**Recorded data:**

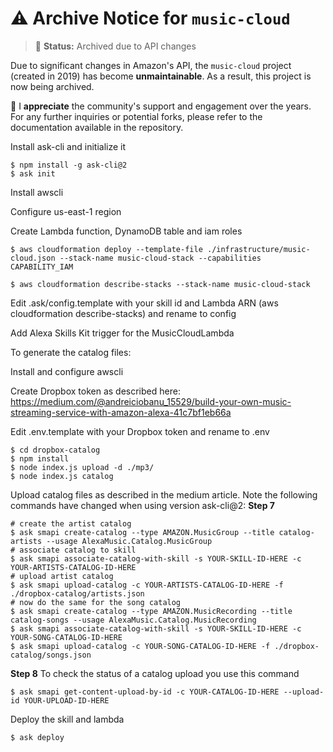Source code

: # :warning: Archive Notice for `music-cloud`

> :red_circle: **Status:** Archived due to API changes

Due to significant changes in Amazon's API, the `music-cloud` project (created in 2019) has become **unmaintainable**. As a result, this project is now being archived.

:blue_heart: I **appreciate** the community's support and engagement over the years. For any further inquiries or potential forks, please refer to the documentation available in the repository.



Install ask-cli and initialize it
```
$ npm install -g ask-cli@2
$ ask init
```

Install awscli

Configure us-east-1 region

Create Lambda function, DynamoDB table and iam roles
```
$ aws cloudformation deploy --template-file ./infrastructure/music-cloud.json --stack-name music-cloud-stack --capabilities CAPABILITY_IAM

$ aws cloudformation describe-stacks --stack-name music-cloud-stack
```

Edit .ask/config.template with your skill id and Lambda ARN (aws cloudformation describe-stacks) and rename to config

Add Alexa Skills Kit trigger for the MusicCloudLambda 

To generate the catalog files:

Install and configure awscli

Create Dropbox token as described here: https://medium.com/@andreiciobanu_15529/build-your-own-music-streaming-service-with-amazon-alexa-41c7bf1eb66a

Edit .env.template with your Dropbox token and rename to .env
```
$ cd dropbox-catalog
$ npm install
$ node index.js upload -d ./mp3/
$ node index.js catalog
```

Upload catalog files as described in the medium article. Note the following commands have changed when using version ask-cli@2:
**Step 7**
```
# create the artist catalog
$ ask smapi create-catalog --type AMAZON.MusicGroup --title catalog-artists --usage AlexaMusic.Catalog.MusicGroup
# associate catalog to skill
$ ask smapi associate-catalog-with-skill -s YOUR-SKILL-ID-HERE -c YOUR-ARTISTS-CATALOG-ID-HERE
# upload artist catalog
$ ask smapi upload-catalog -c YOUR-ARTISTS-CATALOG-ID-HERE -f ./dropbox-catalog/artists.json
# now do the same for the song catalog
$ ask smapi create-catalog --type AMAZON.MusicRecording --title catalog-songs --usage AlexaMusic.Catalog.MusicRecording
$ ask smapi associate-catalog-with-skill -s YOUR-SKILL-ID-HERE -c YOUR-SONG-CATALOG-ID-HERE
$ ask smapi upload-catalog -c YOUR-SONG-CATALOG-ID-HERE -f ./dropbox-catalog/songs.json
```
**Step 8**
To check the status of a catalog upload you use this command
```
$ ask smapi get-content-upload-by-id -c YOUR-CATALOG-ID-HERE --upload-id YOUR-UPLOAD-ID-HERE
```

Deploy the skill and lambda
```
$ ask deploy
```

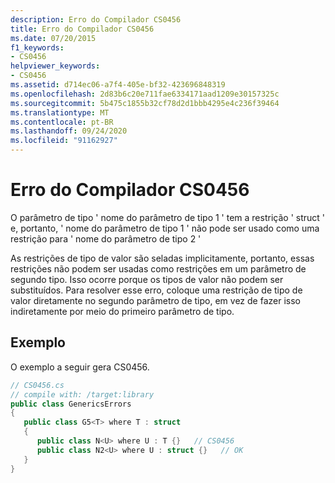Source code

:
```yaml
---
description: Erro do Compilador CS0456
title: Erro do Compilador CS0456
ms.date: 07/20/2015
f1_keywords:
- CS0456
helpviewer_keywords:
- CS0456
ms.assetid: d714ec06-a7f4-405e-bf32-423696848319
ms.openlocfilehash: 2d83b6c20e711fae6334171aad1209e30157325c
ms.sourcegitcommit: 5b475c1855b32cf78d2d1bbb4295e4c236f39464
ms.translationtype: MT
ms.contentlocale: pt-BR
ms.lasthandoff: 09/24/2020
ms.locfileid: "91162927"
---
```

# <a name="compiler-error-cs0456"></a>Erro do Compilador CS0456

O parâmetro de tipo ' nome do parâmetro de tipo 1 ' tem a restrição ' struct ' e, portanto, ' nome do parâmetro de tipo 1 ' não pode ser usado como uma restrição para ' nome do parâmetro de tipo 2 '  
  
 As restrições de tipo de valor são seladas implicitamente, portanto, essas restrições não podem ser usadas como restrições em um parâmetro de segundo tipo. Isso ocorre porque os tipos de valor não podem ser substituídos. Para resolver esse erro, coloque uma restrição de tipo de valor diretamente no segundo parâmetro de tipo, em vez de fazer isso indiretamente por meio do primeiro parâmetro de tipo.  
  
## <a name="example"></a>Exemplo  

 O exemplo a seguir gera CS0456.  
  
```csharp  
// CS0456.cs  
// compile with: /target:library  
public class GenericsErrors  
{  
   public class G5<T> where T : struct  
   {  
      public class N<U> where U : T {}   // CS0456  
      public class N2<U> where U : struct {}   // OK  
   }  
}  
```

**Aim of the exercise:** Determine how many lines in the entries hold the string "files". Write only the number.

**Output:** 2